FINRA fined an alternative trading system ("ATS") $550,000 for failing to develop a reasonable AML program to detect and report suspicious trading activity and for failing to maintain a supervisory system adequate to detect potential market manipulation on its platform.

According to the AWC, the firm operated an overnight trading session - between 8:00 PM ET and 4:00 AM ET - which accounts for approximately 95 percent of all overnight trading volume in NMS stocks, including a substantial volume of low-priced securities. FINRA found that the firm's monitoring was limited to a weekly manual review of two reports - a low-priced securities report and a wash sale report - conducted by one employee who lacked meaningful AML experience and training. FINRA found that those reports flagged an average of 2,500 and 1,000 transactions per week, respectively, and did not enable the firm to identify patterns of suspicious activity over time or across subscribers and securities. FINRA found that the firm failed to detect and investigate numerous red flags of potentially suspicious order schemes.

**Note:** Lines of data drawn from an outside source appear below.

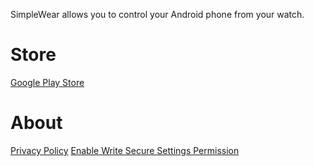 SimpleWear allows you to control your Android phone from your watch.

# Store
[Google Play Store](https://play.google.com/store/apps/details?id=com.thewizrd.simplewear)

# About
[Privacy Policy](https://github.com/SimpleAppProjects/SimpleWear/wiki/Privacy-Policy)
[Enable Write Secure Settings Permission](https://github.com/SimpleAppProjects/SimpleWear/wiki/Enable-WRITE_SECURE_SETTINGS-permission)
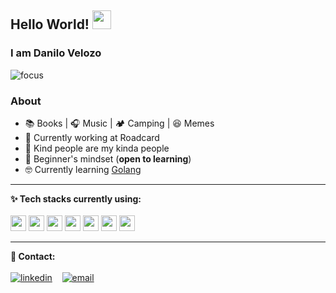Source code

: ## Hello World! <img src="https://raw.githubusercontent.com/iampavangandhi/iampavangandhi/master/gifs/Hi.gif" width="30px"></h2>

### I am Danilo Velozo

![focus](https://img.shields.io/badge/focus-backend-brightgreen)

### About

- :books: Books  | :headphones: Music | :camping: Camping | :laughing: Memes
- :briefcase: Currently working at Roadcard
- :purple_heart: Kind people are my kinda people
- :apple: Beginner's mindset (**open to learning**)
- 🤓  Currently learning [Golang](https://go.dev/)


---


**✨ Tech stacks currently using:** <br>
<br>
<code><a href="https://www.ruby-lang.org/" target="_blank"><img height="25" src="https://www.vectorlogo.zone/logos/ruby-lang/ruby-lang-icon.svg"></a></code>
<code><a href="[https://elixir-lang.org/](https://go.dev/)" target="_blank"><img height="25" src="https://www.vectorlogo.zone/logos/elixir-lang/elixir-lang-icon.svg"></a></code>
<code><a href="https://www.javascript.com/" target="_blank"><img height="25" src="https://www.vectorlogo.zone/logos/javascript/javascript-icon.svg"></a></code>
<code><a href="https://www.postgresql.org/" target="_blank"><img height="25" src="https://www.vectorlogo.zone/logos/postgresql/postgresql-icon.svg"></a></code>
<code><a href="https://aws.amazon.com" target="_blank"><img height="25" src="https://www.vectorlogo.zone/logos/amazon_aws/amazon_aws-icon.svg"></a></code>
<code><a href="https://dashboard.heroku.com/" target="_blank"><img height="25" src="https://www.vectorlogo.zone/logos/heroku/heroku-icon.svg"></a></code>
<code><a href="https://code.visualstudio.com/" target="_blank"><img height="25" src="https://www.vectorlogo.zone/logos/visualstudio_code/visualstudio_code-icon.svg"></a></code>


---


**💬 Contact:** <br>
<br>
[![linkedin](https://user-images.githubusercontent.com/25087769/87172072-530a5080-c2dc-11ea-8e2c-8ee4dbf3394b.png)](https://www.linkedin.com/in/danilovelozo) &nbsp;&nbsp;
[![email](https://user-images.githubusercontent.com/25087769/87174308-a4680f00-c2df-11ea-90b0-5fa1fa76d2f1.png)](mailto:velozo.dan@gmail.com)
 
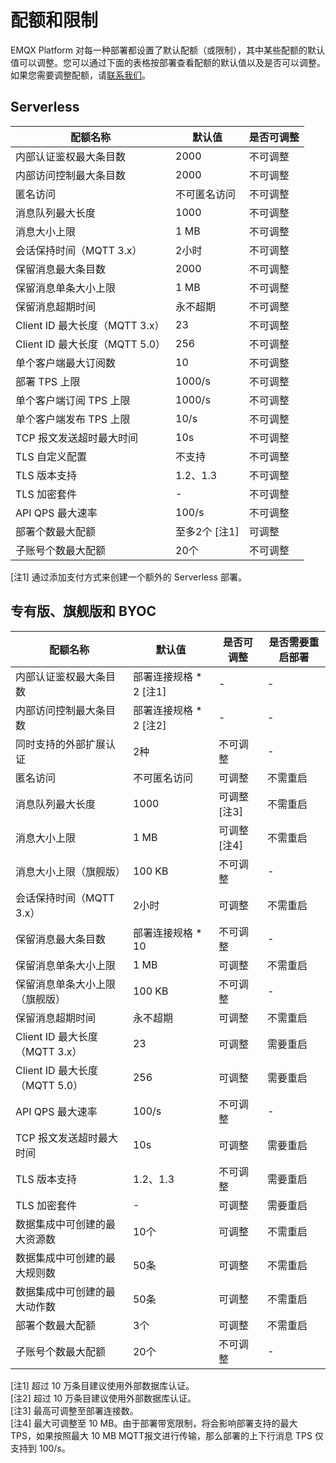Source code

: # 配额和限制

EMQX Platform 对每一种部署都设置了默认配额（或限制），其中某些配额的默认值可以调整。您可以通过下面的表格按部署查看配额的默认值以及是否可以调整。如果您需要调整配额，请[联系我们](../feature/tickets.md)。


## Serverless
| **配额名称**                   | **默认值**    | **是否可调整** |
| ------------------------------ | ------------- | -------------- |
| 内部认证鉴权最大条目数         | 2000          | 不可调整       |
| 内部访问控制最大条目数         | 2000          | 不可调整       |
| 匿名访问                       | 不可匿名访问  | 不可调整       |
| 消息队列最大长度               | 1000          | 不可调整       |
| 消息大小上限                   | 1 MB          | 不可调整       |
| 会话保持时间（MQTT 3.x）       | 2小时         | 不可调整       |
| 保留消息最大条目数             | 2000          | 不可调整       |
| 保留消息单条大小上限           | 1 MB          | 不可调整       |
| 保留消息超期时间               | 永不超期      | 不可调整       |
| Client ID 最大长度（MQTT 3.x） | 23            | 不可调整       |
| Client ID 最大长度（MQTT 5.0） | 256           | 不可调整       |
| 单个客户端最大订阅数           | 10            | 不可调整       |
| 部署 TPS 上限                  | 1000/s        | 不可调整       |
| 单个客户端订阅 TPS 上限        | 1000/s        | 不可调整       |
| 单个客户端发布 TPS 上限        | 10/s          | 不可调整       |
| TCP 报文发送超时最大时间       | 10s           | 不可调整       |
| TLS 自定义配置                   | 不支持     | 不可调整       |
| TLS 版本支持                   | 1.2、1.3      | 不可调整       |
| TLS 加密套件                   | -             | 不可调整       |
| API QPS 最大速率               | 100/s         | 不可调整       |
| 部署个数最大配额               | 至多2个 [注1] | 可调整         |
| 子账号个数最大配额             | 20个          | 不可调整       |

[注1] 通过添加支付方式来创建一个额外的 Serverless 部署。<br>

## 专有版、旗舰版和 BYOC

| **配额名称**                   | **默认值**             | **是否可调整** | **是否需要重启部署** |
| ------------------------------ | ---------------------- | -------------- | -------------------- |
| 内部认证鉴权最大条目数         | 部署连接规格 * 2 [注1] | -              | -                    |
| 内部访问控制最大条目数         | 部署连接规格 * 2 [注2] | -              | -                    |
| 同时支持的外部扩展认证         | 2种                    | 不可调整       | -                    |
| 匿名访问                       | 不可匿名访问           | 可调整         | 不需重启             |
| 消息队列最大长度               | 1000                   | 可调整[注3]    | 不需重启             |
| 消息大小上限                   | 1 MB                   | 可调整[注4]    | 不需重启             |
| 消息大小上限（旗舰版）         | 100 KB                 | 不可调整       | -                    |
| 会话保持时间（MQTT 3.x）       | 2小时                  | 可调整         | 不需重启             |
| 保留消息最大条目数             | 部署连接规格 * 10      | 不可调整       | -                    |
| 保留消息单条大小上限           | 1 MB                   | 可调整         | 不需重启             |
| 保留消息单条大小上限（旗舰版） | 100 KB                 | 不可调整       | -                    |
| 保留消息超期时间               | 永不超期               | 可调整         | 不需重启             |
| Client ID 最大长度（MQTT 3.x） | 23                     | 可调整         | 需要重启             |
| Client ID 最大长度（MQTT 5.0） | 256                    | 可调整         | 需要重启             |
| API QPS 最大速率               | 100/s                  | 不可调整       | -                    |
| TCP 报文发送超时最大时间       | 10s                    | 可调整         | 需要重启             |
| TLS 版本支持                   | 1.2、1.3               | 不可调整       | 需要重启             |
| TLS 加密套件                   | -                      | 可调整         | 需要重启             |
| 数据集成中可创建的最大资源数   | 10个                   | 可调整         | 不需重启             |
| 数据集成中可创建的最大规则数   | 50条                   | 可调整         | 不需重启             |
| 数据集成中可创建的最大动作数   | 50条                   | 可调整         | 不需重启             |
| 部署个数最大配额               | 3个                    | 可调整         | 不需重启             |
| 子账号个数最大配额             | 20个                   | 不可调整       | -                    |

[注1] 超过 10 万条目建议使用外部数据库认证。<br>
[注2] 超过 10 万条目建议使用外部数据库认证。<br>
[注3] 最高可调整至部署连接数。<br>
[注4] 最大可调整至 10 MB。由于部署带宽限制，将会影响部署支持的最大 TPS，如果按照最大 10 MB MQTT报文进行传输，那么部署的上下行消息 TPS 仅支持到 100/s。<br>

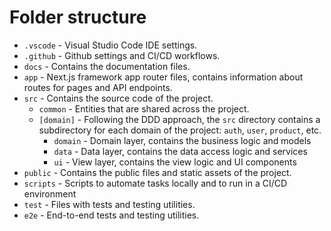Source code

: # Folder structure

- `.vscode` - Visual Studio Code IDE settings.
- `.github` - Github settings and CI/CD workflows.
- `docs` - Contains the documentation files.
- `app` - Next.js framework app router files, contains information about routes for pages and API endpoints.
- `src` - Contains the source code of the project.
  - `common` - Entities that are shared across the project.
  - `[domain]` - Following the DDD approach, the `src` directory contains a subdirectory for each domain of the project: `auth`, `user`, `product`, etc.
    - `domain` - Domain layer, contains the business logic and models
    - `data` - Data layer, contains the data access logic and services
    - `ui` - View layer, contains the view logic and UI components
- `public` - Contains the public files and static assets of the project.
- `scripts` - Scripts to automate tasks locally and to run in a CI/CD environment
- `test` - Files with tests and testing utilities.
- `e2e` - End-to-end tests and testing utilities.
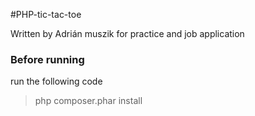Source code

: #PHP-tic-tac-toe

Written by Adrián muszik 
for practice and job application

### Before running
run the following code
>php composer.phar install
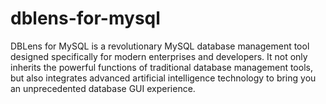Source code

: # dblens-for-mysql
DBLens for MySQL is a revolutionary MySQL database management tool designed specifically for modern enterprises and developers. It not only inherits the powerful functions of traditional database management tools, but also integrates advanced artificial intelligence technology to bring you an unprecedented database GUI experience.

As a result, FINRA said the firm's AML policies and procedures failed to identify red flags of potential market manipulation relevant to its business, including spoofing, layering, and other manipulative order entry patterns. FINRA also found that, during the same period, the firm's written supervisory procedures did not address various forms of market manipulation relevant to its business, including spoofing, layering, and other manipulative order entry patterns. FINRA noted that in November 2025, the firm began implementing an automated monitoring system to detect potential spoofing and layering.

FINRA charged the ATS with violating  FINRA Rule 3310 ("Anti-Money Laundering Compliance Program"), FINRA Rule 3110 ("Supervision"), and FINRA Rule 2010 ("Standards of Commercial Honor and Principles of Trade").

To settle the matter, the ATS agreed to a censure and a $550,000 fine, and committed to certify in writing within 180 days that the firm remediated both the AML and supervisory deficiencies identified in the AWC.